The Optimisation Playbook
Articles 1–5 covered GPU hardware, the CUDA programming model, the software stack, and performance analysis. This article connects those concepts to practical optimisation — the techniques that kernel authors (and compilers like Triton) use to write fast GPU code. If the previous articles built the mental model, this one puts it to work.
The optimisation playbook rests on four pillars:
- Maximise arithmetic intensity — do more compute per byte transferred. This pushes your kernel toward the compute-bound side of the roofline, where it can actually use the FLOPS the hardware provides.
- Maximise occupancy — keep enough warps active to hide memory and instruction latency. When one warp stalls on a memory request, another warp should be ready to execute.
- Use memory efficiently — coalesce global memory accesses, tile data into shared memory, and minimise host-device transfers. Memory bandwidth is almost always the bottleneck.
- Minimise overhead — fuse kernels to reduce launch overhead, use CUDA Graphs for inference, and avoid unnecessary host-device synchronisation points.
Each of the following sections dives into one of these techniques. Together, they represent the toolkit that frameworks like PyTorch, compilers like Triton, and libraries like cuBLAS use under the hood to extract maximum performance from the hardware.
Kernel Fusion: The Biggest Win
Kernel fusion is arguably the single most impactful optimisation for deep learning workloads. The idea is straightforward: instead of launching separate kernels for each operation — say, a matrix multiplication, a bias addition, and a ReLU activation — you fuse them into a single kernel that performs all three operations in one pass over the data.
Why does fusion help so much? Three reasons:
- Fewer memory round-trips: without fusion, intermediate results must be written to HBM after each kernel and read back for the next one. With fusion, those intermediates stay in registers or shared memory — never touching HBM at all. For a 3-operation sequence, this can cut HBM traffic by roughly 2/3.
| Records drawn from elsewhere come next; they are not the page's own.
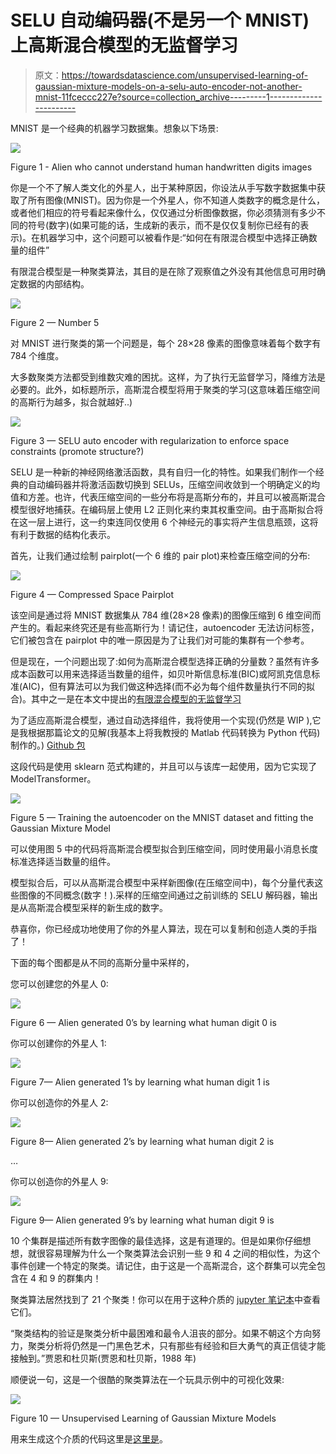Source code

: # SELU 自动编码器(不是另一个 MNIST)上高斯混合模型的无监督学习

> 原文：<https://towardsdatascience.com/unsupervised-learning-of-gaussian-mixture-models-on-a-selu-auto-encoder-not-another-mnist-11fceccc227e?source=collection_archive---------1----------------------->

MNIST 是一个经典的机器学习数据集。想象以下场景:

![](img/44d25729560feda486b6c265db3d54c1.png)

Figure 1 - Alien who cannot understand human handwritten digits images

你是一个不了解人类文化的外星人，出于某种原因，你设法从手写数字数据集中获取了所有图像(MNIST)。因为你是一个外星人，你不知道人类数字的概念是什么，或者他们相应的符号看起来像什么，仅仅通过分析图像数据，你必须猜测有多少不同的符号(数字)(如果可能的话，生成新的表示，而不是仅仅复制你已经有的表示)。在机器学习中，这个问题可以被看作是:“如何在有限混合模型中选择正确数量的组件”

有限混合模型是一种聚类算法，其目的是在除了观察值之外没有其他信息可用时确定数据的内部结构。

![](img/5824d293bcc126b6d1f82470e373276e.png)

Figure 2 — Number 5

对 MNIST 进行聚类的第一个问题是，每个 28×28 像素的图像意味着每个数字有 784 个维度。

大多数聚类方法都受到维数灾难的困扰。这样，为了执行无监督学习，降维方法是必要的。此外，如标题所示，高斯混合模型将用于聚类的学习(这意味着压缩空间的高斯行为越多，拟合就越好..)

![](img/d5e30ec159ad85267d8ee798b3b60eab.png)

Figure 3 — SELU auto encoder with regularization to enforce space constraints (promote structure?)

SELU 是一种新的神经网络激活函数，具有自归一化的特性。如果我们制作一个经典的自动编码器并将激活函数切换到 SELUs，压缩空间收敛到一个明确定义的均值和方差。也许，代表压缩空间的一些分布将是高斯分布的，并且可以被高斯混合模型很好地捕获。在编码层上使用 L2 正则化来约束其权重空间。由于高斯拟合将在这一层上进行，这一约束连同仅使用 6 个神经元的事实将产生信息瓶颈，这将有利于数据的结构化表示。

首先，让我们通过绘制 pairplot(一个 6 维的 pair plot)来检查压缩空间的分布:

![](img/bbc271efc8de268c842d3f681159540a.png)

Figure 4 — Compressed Space Pairplot

该空间是通过将 MNIST 数据集从 784 维(28×28 像素)的图像压缩到 6 维空间而产生的。看起来终究还是有些高斯行为！请记住，autoencoder 无法访问标签，它们被包含在 pairplot 中的唯一原因是为了让我们对可能的集群有一个参考。

但是现在，一个问题出现了:如何为高斯混合模型选择正确的分量数？虽然有许多成本函数可以用来选择适当数量的组件，如贝叶斯信息标准(BIC)或阿凯克信息标准(AIC)，但有算法可以为我们做这种选择(而不必为每个组件数量执行不同的拟合)。其中之一是在本文中提出的[有限混合模型的无监督学习](http://www.lx.it.pt/~mtf/IEEE_TPAMI_2002.pdf)

为了适应高斯混合模型，通过自动选择组件，我将使用一个实现(仍然是 WIP ),它是我根据那篇论文的见解(我基本上将我教授的 Matlab 代码转换为 Python 代码)制作的。) [Github 包](https://github.com/abriosi/gmm-mml)

这段代码是使用 sklearn 范式构建的，并且可以与该库一起使用，因为它实现了 ModelTransformer。

![](img/81e4d6e620115306ba382bfff9cabe4d.png)

Figure 5 — Training the autoencoder on the MNIST dataset and fitting the Gaussian Mixture Model

可以使用图 5 中的代码将高斯混合模型拟合到压缩空间，同时使用最小消息长度标准选择适当数量的组件。

模型拟合后，可以从高斯混合模型中采样新图像(在压缩空间中)，每个分量代表这些图像的不同概念(数字！).采样的压缩空间通过之前训练的 SELU 解码器，输出是从高斯混合模型采样的新生成的数字。

恭喜你，你已经成功地使用了你的外星人算法，现在可以复制和创造人类的手指了！

下面的每个图都是从不同的高斯分量中采样的，

您可以创建您的外星人 0:

![](img/2e6d1e256ff6de778163f82c59490f9e.png)

Figure 6 — Alien generated 0’s by learning what human digit 0 is

你可以创建你的外星人 1:

![](img/34b84f9dfbcdcddca57673f006ef4272.png)

Figure 7— Alien generated 1’s by learning what human digit 1 is

你可以创造你的外星人 2:

![](img/b5be3d190d98f9dbdea117846acac51a.png)

Figure 8— Alien generated 2’s by learning what human digit 2 is

…

你可以创造你的外星人 9:

![](img/db38e311bd5da9bbd5f5df548be6df14.png)

Figure 9— Alien generated 9’s by learning what human digit 9 is

10 个集群是描述所有数字图像的最佳选择，这是有道理的。但是如果你仔细想想，就很容易理解为什么一个聚类算法会识别一些 9 和 4 之间的相似性，为这个事件创建一个特定的聚类。请记住，由于这是一个高斯混合，这个群集可以完全包含在 4 和 9 的群集内！

聚类算法居然找到了 21 个聚类！你可以在用于这种介质的 [jupyter 笔记本](https://github.com/abriosi/mnist_medium_selu_gmm_mml/blob/master/article.ipynb)中查看它们。

“聚类结构的验证是聚类分析中最困难和最令人沮丧的部分。如果不朝这个方向努力，聚类分析将仍然是一门黑色艺术，只有那些有经验和巨大勇气的真正信徒才能接触到。”贾恩和杜贝斯(贾恩和杜贝斯，1988 年)

顺便说一句，这是一个很酷的聚类算法在一个玩具示例中的可视化效果:

![](img/03962f9fd6978495c1875b5a53772451.png)

Figure 10 — Unsupervised Learning of Gaussian Mixture Models

用来生成这个介质的代码这里是[这里是](https://github.com/abriosi/mnist_medium_selu_gmm_mml)。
- Fewer kernel launches: each kernel launch incurs approximately 5–10 μs of CPU-side overhead (argument validation, driver calls, GPU scheduling). Fusing 10 tiny kernels into 1 saves around 50 μs — which matters a great deal when your model runs thousands of such sequences per second.
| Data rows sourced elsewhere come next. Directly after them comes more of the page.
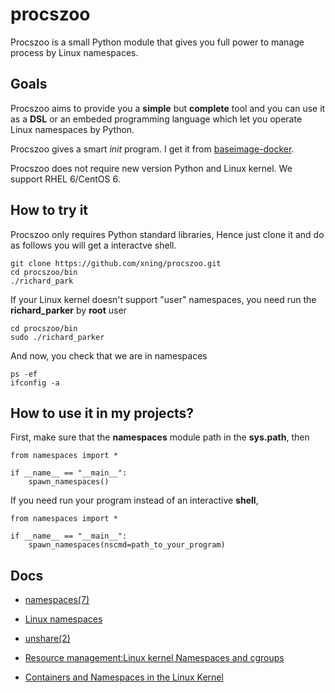 procszoo
========

Procszoo is a small Python module that gives you full
power to manage process by Linux namespaces.

Goals
-----

Procszoo aims to provide you a **simple** but **complete**
tool and you can use it as a **DSL** or an embeded
programming language which let you operate Linux namespaces
by Python.

Procszoo gives a smart *init* program. I get it from
[baseimage-docker](https://github.com/phusion/baseimage-docker).

Procszoo does not require new version Python and Linux
kernel. We support RHEL 6/CentOS 6.

How to try it
-------------

Procszoo only requires Python standard libraries, Hence just clone it
and do as follows you will get a interactve shell.

    git clone https://github.com/xning/procszoo.git
    cd procszoo/bin
    ./richard_park

If your Linux kernel doesn't support "user" namespaces, you need
run the **richard_parker** by **root** user

    cd procszoo/bin
    sudo ./richard_parker

And now, you check that we are in namespaces

    ps -ef
    ifconfig -a

How to use it in my projects?
-----------------------------

First, make sure that the **namespaces** module path in the **sys.path**,
then

    from namespaces import *
    
    if __name__ == "__main__":
        spawn_namespaces()

If you need run your program instead of an interactive **shell**, 

    from namespaces import *
    
    if __name__ == "__main__":
        spawn_namespaces(nscmd=path_to_your_program)
        
Docs
----

* [namespaces(7)](http://man7.org/linux/man-pages/man7/namespaces.7.html)

* [Linux namespaces](https://en.wikipedia.org/wiki/Linux_namespaces)

* [unshare(2)](http://man7.org/linux/man-pages/man2/unshare.2.html)

* [Resource management:Linux kernel Namespaces and cgroups](http://www.haifux.org/lectures/299/netLec7.pdf)

* [Containers and Namespaces in the Linux Kernel](https://events.linuxfoundation.org/slides/lfcs2010_kolyshkin.pdf)

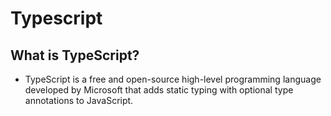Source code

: # Typescript


## What is TypeScript?
 * TypeScript is a free and open-source high-level programming language developed by Microsoft that adds static typing with optional type annotations to JavaScript.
- Higher arithmetic intensity: the fused kernel does more FLOPs per byte loaded from HBM, moving it closer to (or past) the roofline's ridge point. A kernel that was memory-bound as three separate launches may become compute-bound when fused.
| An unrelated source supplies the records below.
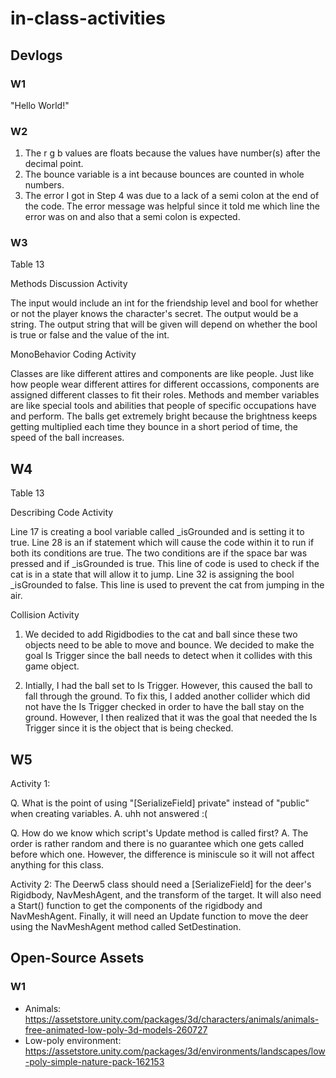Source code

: # in-class-activities
## Devlogs
### W1
"Hello World!"

### W2
1. The r g b values are floats because the values have number(s) after the decimal point.
2. The bounce variable is a int because bounces are counted in whole numbers.
3. The error I got in Step 4 was due to a lack of a semi colon at the end of the code. The error message was helpful since it told me which line the error was on and also that a semi colon is expected.

### W3
Table 13

Methods Discussion Activity

The input would include an int for the friendship level and bool for whether or not the player knows the character's secret. The output would be a string. The output string that will be given will depend on whether the bool is true or false and the value of the int.

MonoBehavior Coding Activity 

Classes are like different attires and components are like people. Just like how people wear different attires for different occassions, components are assigned different classes to fit their roles. Methods and member variables are like special tools and abilities that people of specific occupations have and perform.
The balls get extremely bright because the brightness keeps getting multiplied each time they bounce in a short period of time, the speed of the ball increases. 

## W4
Table 13

Describing Code Activity

Line 17 is creating a bool variable called _isGrounded and is setting it to true.
Line 28 is an if statement which will cause the code within it to run if both its conditions are true. The two conditions are if the space bar was pressed and if _isGrounded is true. This line of code is used to check if the cat is in a state that will allow it to jump.
Line 32 is assigning the bool _isGrounded to false. This line is used to prevent the cat from jumping in the air.

Collision Activity

1. We decided to add Rigidbodies to the cat and ball since these two objects need to be able to move and bounce. We decided to make the goal Is Trigger since the ball needs to detect when it collides with this game object.

2. Intially, I had the ball set to Is Trigger. However, this caused the ball to fall through the ground. To fix this, I added another collider which did not have the Is Trigger checked in order to have the ball stay on the ground. However, I then realized that it was the goal that needed the Is Trigger since it is the object that is being checked.

## W5

Activity 1:

Q. What is the point of using "[SerializeField] private" instead of "public" when creating variables.
A. uhh not answered :(

Q. How do we know which script's Update method is called first?
A. The order is rather random and there is no guarantee which one gets called before which one. However, the difference is miniscule so it will not affect anything for this class.

Activity 2:
The Deerw5 class should need a [SerializeField] for the deer's Rigidbody, NavMeshAgent, and the transform of the target. It will also need a Start() function to get the components of the rigidbody and NavMeshAgent. Finally, it will need an Update function to move the deer using the NavMeshAgent method called SetDestination.


## Open-Source Assets
### W1
- Animals: https://assetstore.unity.com/packages/3d/characters/animals/animals-free-animated-low-poly-3d-models-260727 
- Low-poly environment: https://assetstore.unity.com/packages/3d/environments/landscapes/low-poly-simple-nature-pack-162153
Let's quantify the memory savings for a concrete example: a fused matmul + bias + ReLU versus three separate kernels.
import numpy as np
batch, dim = 1024, 4096
elem_size = 2 # bytes per FP16 element
hbm_bw = 3.35e12 # H100 HBM bandwidth (bytes/s)
# Unfused: 3 separate kernels
# Op 1: matmul (read W, X; write Y)
# Op 2: add bias (read Y, bias; write Z)
# Op 3: relu (read Z; write out)
unfused_reads = (batch * dim + dim * dim + batch * dim + dim + batch * dim) * elem_size
unfused_writes = (batch * dim + batch * dim + batch * dim) * elem_size
unfused_total = unfused_reads + unfused_writes
# Fused: 1 kernel
# Read W, X, bias once; write out once
fused_reads = (batch * dim + dim * dim + dim) * elem_size
fused_writes = batch * dim * elem_size
fused_total = fused_reads + fused_writes
savings = 1 - fused_total / unfused_total
# Collect rows for aligned comparison
rows = [
("Unfused (3 kernels)", unfused_total),
("Fused (1 kernel)", fused_total),
]
w_name = max(len(r[0]) for r in rows)
w_mb = max(len(f"{r[1]/1e6:.1f}") for r in rows)
w_ms = max(len(f"{r[1]/hbm_bw*1000:.3f}") for r in rows)
print("Kernel Fusion: matmul + bias + relu")
print(f" Shape: ({batch}, {dim}) × ({dim}, {dim})")
print()
for name, total in rows:
mb = total / 1e6
ms = total / hbm_bw * 1000
print(f" {name:<{w_name}} HBM traffic: {mb:>{w_mb}.1f} MB Time at peak BW: {ms:>{w_ms}.3f} ms")
print()
print(f" Memory traffic reduction: {savings:.0%}")
print(f" This is why torch.compile exists — it fuses operations automatically.")
The numbers speak for themselves. Fusion doesn't change the amount of useful compute — the same FLOPs happen either way — but it dramatically reduces the memory traffic needed to perform them. For memory-bound operations (which most element-wise and reduction operations are), this is the difference between a kernel that bottlenecks on bandwidth and one that runs near peak throughput.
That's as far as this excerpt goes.